On turning 29...

Saturday, 20 June 2009

The Husband has redeemed himself from any ill's he may have done in his past through letting me have a four hour lie in this morning, yes you heard it right, 4 hours...and a one hour soak in the bath! He's a nice chap really, well...sometimes. However, I do believe it will require payment later tonight in the form of me getting lock jaw, if you see where I'm coming from.

I suppose I should briefly recap on that 'other' recent event, mainly being the tiresome inevitability of me turning 29 which is one year away from 30. Oh dear life, where have you gone? I miss you so.
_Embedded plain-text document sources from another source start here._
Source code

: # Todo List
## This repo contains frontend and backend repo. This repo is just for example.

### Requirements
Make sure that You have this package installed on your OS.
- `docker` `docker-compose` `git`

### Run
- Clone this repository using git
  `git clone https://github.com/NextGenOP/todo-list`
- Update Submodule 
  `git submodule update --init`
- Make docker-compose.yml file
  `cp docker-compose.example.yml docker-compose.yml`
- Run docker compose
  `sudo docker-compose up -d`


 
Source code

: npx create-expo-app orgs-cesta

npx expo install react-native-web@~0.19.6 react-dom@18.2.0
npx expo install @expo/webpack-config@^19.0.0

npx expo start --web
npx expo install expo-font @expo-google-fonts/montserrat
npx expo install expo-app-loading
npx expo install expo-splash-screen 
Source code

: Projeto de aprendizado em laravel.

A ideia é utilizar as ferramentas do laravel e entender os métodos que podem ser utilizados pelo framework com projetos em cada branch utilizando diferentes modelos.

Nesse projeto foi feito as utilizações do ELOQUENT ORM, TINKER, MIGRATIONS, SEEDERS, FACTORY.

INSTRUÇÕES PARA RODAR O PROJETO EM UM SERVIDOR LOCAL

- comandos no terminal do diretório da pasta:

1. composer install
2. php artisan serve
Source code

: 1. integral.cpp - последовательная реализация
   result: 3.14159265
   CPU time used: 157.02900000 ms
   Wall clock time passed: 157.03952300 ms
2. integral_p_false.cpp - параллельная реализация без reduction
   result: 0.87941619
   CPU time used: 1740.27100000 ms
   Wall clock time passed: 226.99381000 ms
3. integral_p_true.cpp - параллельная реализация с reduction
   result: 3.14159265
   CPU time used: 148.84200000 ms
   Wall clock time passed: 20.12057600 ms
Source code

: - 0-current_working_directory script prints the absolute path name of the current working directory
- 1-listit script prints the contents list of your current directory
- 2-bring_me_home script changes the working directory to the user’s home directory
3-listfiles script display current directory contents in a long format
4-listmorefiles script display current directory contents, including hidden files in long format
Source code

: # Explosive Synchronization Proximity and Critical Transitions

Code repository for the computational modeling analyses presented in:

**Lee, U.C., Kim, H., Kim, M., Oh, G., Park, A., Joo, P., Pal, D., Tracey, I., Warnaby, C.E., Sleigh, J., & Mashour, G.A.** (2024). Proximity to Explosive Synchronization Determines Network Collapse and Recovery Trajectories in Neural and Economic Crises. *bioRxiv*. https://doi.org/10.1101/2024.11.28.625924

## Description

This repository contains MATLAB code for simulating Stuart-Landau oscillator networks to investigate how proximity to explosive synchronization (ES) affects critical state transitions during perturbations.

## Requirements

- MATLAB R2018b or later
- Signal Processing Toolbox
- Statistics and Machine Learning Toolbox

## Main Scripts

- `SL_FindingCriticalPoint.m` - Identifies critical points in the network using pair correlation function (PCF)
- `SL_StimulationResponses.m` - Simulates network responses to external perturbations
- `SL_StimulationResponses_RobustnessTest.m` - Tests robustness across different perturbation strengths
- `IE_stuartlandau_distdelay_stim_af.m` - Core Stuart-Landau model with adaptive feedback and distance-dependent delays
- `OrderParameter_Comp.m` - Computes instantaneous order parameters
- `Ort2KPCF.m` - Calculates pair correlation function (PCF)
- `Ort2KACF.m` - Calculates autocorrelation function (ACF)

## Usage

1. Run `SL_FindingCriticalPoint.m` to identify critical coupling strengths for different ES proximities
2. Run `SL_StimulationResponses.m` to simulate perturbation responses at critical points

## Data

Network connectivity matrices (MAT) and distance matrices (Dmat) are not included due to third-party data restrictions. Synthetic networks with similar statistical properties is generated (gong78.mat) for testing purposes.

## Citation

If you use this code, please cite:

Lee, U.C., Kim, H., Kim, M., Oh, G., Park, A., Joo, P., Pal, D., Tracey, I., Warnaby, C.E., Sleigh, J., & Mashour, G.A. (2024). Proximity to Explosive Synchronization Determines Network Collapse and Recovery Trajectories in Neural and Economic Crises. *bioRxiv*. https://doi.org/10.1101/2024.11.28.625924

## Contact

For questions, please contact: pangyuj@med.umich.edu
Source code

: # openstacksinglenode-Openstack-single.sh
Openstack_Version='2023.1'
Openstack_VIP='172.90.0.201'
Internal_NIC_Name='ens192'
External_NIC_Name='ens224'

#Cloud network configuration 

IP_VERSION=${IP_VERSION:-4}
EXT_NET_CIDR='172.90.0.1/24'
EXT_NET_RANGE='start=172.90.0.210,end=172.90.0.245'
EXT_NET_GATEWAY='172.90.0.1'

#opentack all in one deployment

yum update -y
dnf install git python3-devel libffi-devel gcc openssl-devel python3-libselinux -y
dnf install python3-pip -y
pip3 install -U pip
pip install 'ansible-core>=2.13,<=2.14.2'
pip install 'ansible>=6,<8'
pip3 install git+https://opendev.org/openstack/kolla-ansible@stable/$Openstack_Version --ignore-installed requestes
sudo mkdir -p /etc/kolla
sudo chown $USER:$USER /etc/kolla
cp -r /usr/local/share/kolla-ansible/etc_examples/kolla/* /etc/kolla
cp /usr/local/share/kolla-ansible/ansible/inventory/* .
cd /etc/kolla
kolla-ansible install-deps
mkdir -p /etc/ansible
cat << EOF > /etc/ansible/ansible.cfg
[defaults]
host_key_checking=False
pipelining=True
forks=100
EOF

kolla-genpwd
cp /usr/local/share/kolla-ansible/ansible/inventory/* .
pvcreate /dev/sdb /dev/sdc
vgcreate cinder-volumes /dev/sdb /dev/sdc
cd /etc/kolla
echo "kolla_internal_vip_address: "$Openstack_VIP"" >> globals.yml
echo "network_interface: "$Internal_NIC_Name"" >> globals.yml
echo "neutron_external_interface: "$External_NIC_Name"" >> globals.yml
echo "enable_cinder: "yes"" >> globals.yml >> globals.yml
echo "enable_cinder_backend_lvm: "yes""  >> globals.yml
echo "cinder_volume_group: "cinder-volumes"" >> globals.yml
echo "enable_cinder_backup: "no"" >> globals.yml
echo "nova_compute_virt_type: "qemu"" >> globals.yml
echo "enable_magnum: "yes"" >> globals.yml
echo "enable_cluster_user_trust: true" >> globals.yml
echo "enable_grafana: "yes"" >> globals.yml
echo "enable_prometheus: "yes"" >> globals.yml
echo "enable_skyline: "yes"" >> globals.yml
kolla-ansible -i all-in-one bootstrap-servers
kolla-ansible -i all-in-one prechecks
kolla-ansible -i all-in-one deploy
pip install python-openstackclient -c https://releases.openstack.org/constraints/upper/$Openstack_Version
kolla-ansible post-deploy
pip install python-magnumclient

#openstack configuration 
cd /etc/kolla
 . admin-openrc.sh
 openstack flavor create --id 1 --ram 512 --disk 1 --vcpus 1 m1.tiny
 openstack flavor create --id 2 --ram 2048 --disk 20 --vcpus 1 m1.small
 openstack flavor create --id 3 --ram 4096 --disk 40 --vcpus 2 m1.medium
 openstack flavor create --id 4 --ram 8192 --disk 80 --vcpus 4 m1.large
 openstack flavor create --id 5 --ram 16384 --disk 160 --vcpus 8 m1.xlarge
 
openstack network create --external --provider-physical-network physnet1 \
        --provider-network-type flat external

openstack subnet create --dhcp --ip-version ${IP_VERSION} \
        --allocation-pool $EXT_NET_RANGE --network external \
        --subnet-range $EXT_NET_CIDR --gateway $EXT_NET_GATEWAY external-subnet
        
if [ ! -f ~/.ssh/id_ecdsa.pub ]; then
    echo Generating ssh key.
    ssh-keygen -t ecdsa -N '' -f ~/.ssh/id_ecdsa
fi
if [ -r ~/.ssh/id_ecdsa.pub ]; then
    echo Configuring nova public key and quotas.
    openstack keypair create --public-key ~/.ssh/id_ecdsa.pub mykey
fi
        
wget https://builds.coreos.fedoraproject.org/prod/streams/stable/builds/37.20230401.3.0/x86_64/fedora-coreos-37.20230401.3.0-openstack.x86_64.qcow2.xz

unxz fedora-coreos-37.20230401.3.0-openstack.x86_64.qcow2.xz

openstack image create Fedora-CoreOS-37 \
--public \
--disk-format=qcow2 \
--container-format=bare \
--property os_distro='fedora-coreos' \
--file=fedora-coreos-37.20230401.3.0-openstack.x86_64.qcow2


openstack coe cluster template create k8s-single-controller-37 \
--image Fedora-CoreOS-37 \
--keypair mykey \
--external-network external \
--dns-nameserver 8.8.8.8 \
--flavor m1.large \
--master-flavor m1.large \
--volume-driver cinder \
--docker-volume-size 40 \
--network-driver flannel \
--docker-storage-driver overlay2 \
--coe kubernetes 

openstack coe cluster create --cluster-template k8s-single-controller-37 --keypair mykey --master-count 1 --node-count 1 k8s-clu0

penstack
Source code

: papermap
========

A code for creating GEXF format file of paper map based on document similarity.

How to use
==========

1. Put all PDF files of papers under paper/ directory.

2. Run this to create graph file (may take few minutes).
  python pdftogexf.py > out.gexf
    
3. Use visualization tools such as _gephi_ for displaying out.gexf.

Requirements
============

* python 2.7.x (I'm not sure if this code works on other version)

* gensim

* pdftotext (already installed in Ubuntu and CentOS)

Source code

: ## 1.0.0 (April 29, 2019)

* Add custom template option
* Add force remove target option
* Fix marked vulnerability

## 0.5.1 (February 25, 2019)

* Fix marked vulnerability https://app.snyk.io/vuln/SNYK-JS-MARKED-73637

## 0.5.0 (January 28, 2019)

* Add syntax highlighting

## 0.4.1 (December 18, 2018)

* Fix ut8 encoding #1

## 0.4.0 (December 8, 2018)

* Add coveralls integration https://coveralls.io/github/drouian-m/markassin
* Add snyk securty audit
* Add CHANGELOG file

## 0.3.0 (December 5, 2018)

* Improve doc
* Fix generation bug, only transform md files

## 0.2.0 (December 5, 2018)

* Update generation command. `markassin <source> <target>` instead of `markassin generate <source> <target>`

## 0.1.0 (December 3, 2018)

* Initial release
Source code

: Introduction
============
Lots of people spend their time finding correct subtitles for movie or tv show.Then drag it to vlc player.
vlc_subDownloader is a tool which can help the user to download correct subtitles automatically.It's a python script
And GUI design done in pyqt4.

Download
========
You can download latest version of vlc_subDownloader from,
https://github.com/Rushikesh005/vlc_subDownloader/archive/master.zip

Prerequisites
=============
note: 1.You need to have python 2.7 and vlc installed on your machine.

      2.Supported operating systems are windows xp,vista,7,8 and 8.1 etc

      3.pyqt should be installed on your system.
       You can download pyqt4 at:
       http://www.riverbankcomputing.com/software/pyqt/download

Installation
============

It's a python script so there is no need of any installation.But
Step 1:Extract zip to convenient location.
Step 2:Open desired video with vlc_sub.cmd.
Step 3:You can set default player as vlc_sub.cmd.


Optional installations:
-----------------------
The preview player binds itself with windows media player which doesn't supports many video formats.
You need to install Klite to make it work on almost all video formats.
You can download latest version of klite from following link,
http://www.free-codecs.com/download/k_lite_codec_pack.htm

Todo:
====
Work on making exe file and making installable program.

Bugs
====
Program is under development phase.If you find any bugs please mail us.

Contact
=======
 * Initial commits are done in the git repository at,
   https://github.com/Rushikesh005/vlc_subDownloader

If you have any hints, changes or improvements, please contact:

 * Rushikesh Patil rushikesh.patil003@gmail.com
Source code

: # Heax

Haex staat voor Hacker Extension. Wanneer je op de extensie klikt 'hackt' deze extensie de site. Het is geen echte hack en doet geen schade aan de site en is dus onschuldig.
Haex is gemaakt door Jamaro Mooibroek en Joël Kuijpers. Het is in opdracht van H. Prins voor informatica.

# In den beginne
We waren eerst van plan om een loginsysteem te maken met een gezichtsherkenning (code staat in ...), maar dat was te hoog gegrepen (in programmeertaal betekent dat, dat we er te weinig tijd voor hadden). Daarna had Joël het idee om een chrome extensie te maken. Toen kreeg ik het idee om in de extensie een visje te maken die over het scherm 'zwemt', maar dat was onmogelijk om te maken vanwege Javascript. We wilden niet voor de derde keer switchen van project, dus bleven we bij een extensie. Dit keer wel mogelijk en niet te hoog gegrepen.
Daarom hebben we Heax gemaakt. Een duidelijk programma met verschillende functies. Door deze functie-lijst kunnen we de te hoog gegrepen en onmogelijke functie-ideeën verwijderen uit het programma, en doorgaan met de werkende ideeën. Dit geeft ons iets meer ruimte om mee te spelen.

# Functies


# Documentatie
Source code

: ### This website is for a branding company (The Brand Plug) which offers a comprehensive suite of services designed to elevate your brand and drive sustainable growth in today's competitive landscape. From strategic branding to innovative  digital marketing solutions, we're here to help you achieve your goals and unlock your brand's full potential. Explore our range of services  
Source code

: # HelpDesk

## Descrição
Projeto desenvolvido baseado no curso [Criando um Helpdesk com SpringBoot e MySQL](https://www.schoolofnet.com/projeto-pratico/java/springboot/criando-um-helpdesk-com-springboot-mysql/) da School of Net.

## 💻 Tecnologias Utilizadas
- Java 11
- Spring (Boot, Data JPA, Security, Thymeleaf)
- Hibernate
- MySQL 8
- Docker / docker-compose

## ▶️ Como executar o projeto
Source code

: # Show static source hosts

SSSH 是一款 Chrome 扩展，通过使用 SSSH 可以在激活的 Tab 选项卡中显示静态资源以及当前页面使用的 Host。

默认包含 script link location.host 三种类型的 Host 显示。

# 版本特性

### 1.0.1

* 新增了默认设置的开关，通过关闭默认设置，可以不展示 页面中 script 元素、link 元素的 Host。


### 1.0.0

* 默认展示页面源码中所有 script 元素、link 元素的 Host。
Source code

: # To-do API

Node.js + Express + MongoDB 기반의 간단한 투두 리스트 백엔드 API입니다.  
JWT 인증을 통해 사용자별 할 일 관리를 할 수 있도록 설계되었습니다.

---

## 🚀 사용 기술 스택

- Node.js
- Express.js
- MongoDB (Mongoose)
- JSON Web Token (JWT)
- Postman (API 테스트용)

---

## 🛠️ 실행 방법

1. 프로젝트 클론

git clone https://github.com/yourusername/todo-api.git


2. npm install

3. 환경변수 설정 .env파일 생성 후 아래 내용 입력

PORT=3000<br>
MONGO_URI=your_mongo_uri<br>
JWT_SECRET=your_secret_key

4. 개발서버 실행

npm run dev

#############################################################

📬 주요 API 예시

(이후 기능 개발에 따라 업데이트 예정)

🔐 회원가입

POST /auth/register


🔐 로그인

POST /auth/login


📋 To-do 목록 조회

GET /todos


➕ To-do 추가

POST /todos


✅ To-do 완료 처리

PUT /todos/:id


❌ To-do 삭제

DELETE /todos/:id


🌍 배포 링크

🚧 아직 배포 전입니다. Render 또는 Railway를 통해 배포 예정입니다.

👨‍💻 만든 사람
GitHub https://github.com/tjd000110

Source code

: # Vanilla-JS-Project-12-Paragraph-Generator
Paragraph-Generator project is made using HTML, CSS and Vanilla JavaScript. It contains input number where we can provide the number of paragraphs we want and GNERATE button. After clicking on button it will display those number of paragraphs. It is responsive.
Needless to say it was a fairly non scintillating event or should I say non-event what with the absence of friend's (no really, i am the official Billy No Mates) alcohol, money, sex and drugs. My parents are in Spain although they did kindly leave me a card and some money before the departed and to her defence she did remember to ring up on the day. Both my brothers however failed to send cards. Seeing as money is something we don't have The Husband got me a card (The Children made me one each) and promised to 'be my slave for the day' which in theory sounds most satisfying however factor into this that I had to go out (in the rain, the rain I tell you! scandalous!) with The Toddler to stop The Toddler and The Child from killing each other (Due to The Child being off school with another pesky flare up of the dreadful affliction called Mesenteric Adenitis). So quite how I get a slave for the day when i'm somewhat evicted from home is quite frankly beyond my comprehension and the words 'short' & 'Straw' spring to mind.

My days expedition was somewhat brave of me as it involved the fortuitous event of finally kicking ones own arse into touch and meeting up with an old friend who i've only seen once in around 6 years due to my best friends Anxiety and Depression crippling me in the social sense (along with their acquaintance, Obesity) Unfortunately The Toddler went into her usual 'I don't know you' mode and rendered herself mute, if only she was I tell you, if only! I jest, I do so love my little chatterbox. Honestly. However, she appears to be getting a cold of doom and awoke from an impromptu nap in her buggy to serenade us with a meltdown complete with a side order of extra gooey snot and super thick tears.

The bus journey home was interesting in so far as I had to struggle with the ever increasing motion sickness that I get through traveling on buses when cheggers, a very chatty Toddler (see! oh how she talks...!), several bags and an awkward folded buggy propped up by my feet.

The highlight of my Birthday (there was one, honest...) was The Toddler and The Child performing 'Happy Birthday' to me, acapella, whilst I was trying to drown soak in the bath in the morning.

On another happy note I now have shiny slut red nails. rar. All is not lost. Oh the glamour.